Los Rolling y los Stones
Miércoles, 26 de marzo. Mi quiosquero habitual me recibe con alborozo: “Diego, ¡que vienen los Rolling!”. Ya, ya: la fecha madrileña estaba anunciada desde el día 1 en la principal página de fans del grupo; la única duda era qué campo de fútbol les acogería.
“Pero... ¡es el Santiago Bernabeu!”, insiste. Como futbolero, atribuye importancia mítica al recinto, adivina una combinación única de potencias. Yo tengo mis reservas. Evoco el lujo de disfrutar de Frank Sinatra en un Bernabeu semivacío. Pero también conservo el muy real temor a morir aplastado, tras el concierto de U2 (1987), que sufrió un brutal overbooking: se vendieron miles de entradas extra y, saben, esos millones no viajaron a Dublín.

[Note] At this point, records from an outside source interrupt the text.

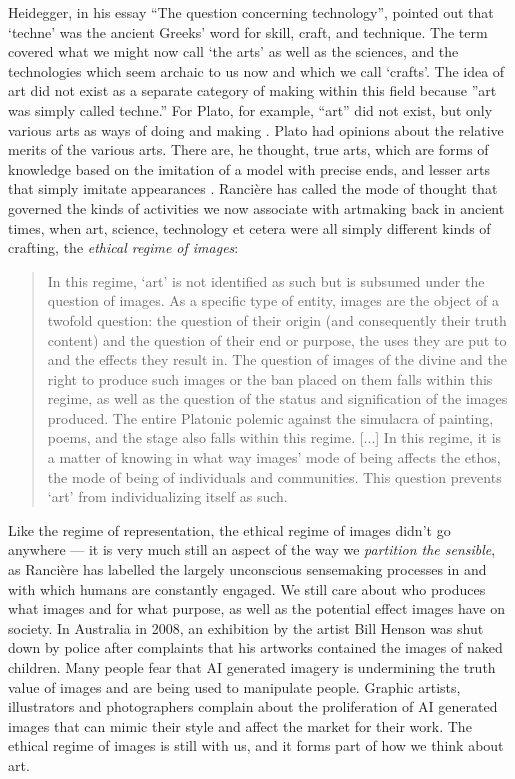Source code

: \documentclass[letterpaper]{article}
\begin{document}
    Heidegger, in his essay “The question concerning technology”, pointed out that ‘techne’ was the ancient Greeks' word for skill, craft, and technique. The term covered what we might now call ‘the arts’ as well as the sciences, and the technologies which seem archaic to us now and which we call ‘crafts’. The idea of art did not exist as a separate category of making within this field because ”art was simply called techne.” \citep[p34]{HeideggerThQstnCncrngTchnlgy1954} For Plato, for example, “art” did not exist, but only various arts as ways of doing and making \citep[p.20]{RancierPltcsOfThAsthtcs2004}. Plato had opinions about the relative merits of the various arts. There are, he thought, true arts, which are forms of knowledge based on the imitation of a model with precise ends, and lesser arts that simply imitate appearances \citep[p.20]{RancierPltcsOfThAsthtcs2004}.  Rancière has called the mode of thought that governed the kinds of activities we now associate with artmaking back in ancient times, when art, science, technology et cetera were all simply different kinds of crafting, the \emph{ethical regime of images}:

    \begin{quote}
        In this regime, ‘art’ is not identified as such but is subsumed under the question of images. As a specific type of entity, images are the object of a twofold question: the question of their origin (and consequently their truth content) and the question of their end or purpose, the uses they are put to and the effects they result in. The question of images of the divine and the right to produce such images or the ban placed on them falls within this regime, as well as the question of the status and signification of the images produced. The entire Platonic polemic against the simulacra of painting, poems, and the stage also falls within this regime. [...] In this regime, it is a matter of knowing in what way images' mode of being affects the ethos, the mode of being of individuals and communities. This question prevents ‘art’ from individualizing itself as such. \citep[pp.20-21]{RancierPltcsOfThAsthtcs2004}
    \end{quote}

    Like the regime of representation, the ethical regime of images didn't go anywhere — it is very much still an aspect of the way we \emph{partition the sensible}, as Rancière has labelled the largely unconscious sensemaking processes in and with which humans are constantly engaged. We still care about who produces what images and for what purpose, as well as the potential effect images have on society. In Australia in 2008, an exhibition by the artist Bill Henson was shut down by police after complaints that his artworks contained the images of naked children. Many people fear that AI generated imagery is undermining the truth value of images and are being used to manipulate people. Graphic artists, illustrators and photographers complain about the proliferation of AI generated images that can mimic their style and affect the market for their work. The ethical regime of images is still with us, and it forms part of how we think about art. 
\end{document}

Nada que deba sorprendernos: con las implacables condiciones (digamos, el 95% de los beneficios) de las superestrellas, muchos pillos justifican moralmente sus trapacerías. Para el show del 25 de junio, están aflorando miles de boletos en Internet. Ya saben, “vendo un bolígrafo y regalo una entrada para los Rolling”. Tan enorme es la oferta que un Saviano descubriría allí la pezuña del crimen organizado.
Al ser subvencionados los conciertos, se regalaban discretamente las entradas no vendidas
Qué paradoja. En anteriores visitas de los Stones, sobre todo en localidades costeras, no abundó el sold out. Como se trataba de conciertos subvencionados —¡Años de vacas gordas!— al final se distribuían discretamente tacos de entradas, para que las generosas instituciones no quedaran en ridículo. Pude contemplar a los Stones en Málaga, en 1998, entre funcionarios que —por lo que oía— jamás habían acudido a un concierto masivo; no estaba la enfurruñada alcaldesa, Celia Villalobos, indignada ante la ofensa de que los Rolling no aceptaran hacerse “la foto”.
Cuando compartí, vía redes sociales, los datos del próximo concierto del Bernabeu, la reacción general fue negativa, santa indignación ante los precios. Sólo un empresario habituado a tratar con el público, Lorenzo Rodríguez, veterano de la sala Rock-Ola, acertó: “las entradas se agotarán el mismo día que se pongan a la venta”.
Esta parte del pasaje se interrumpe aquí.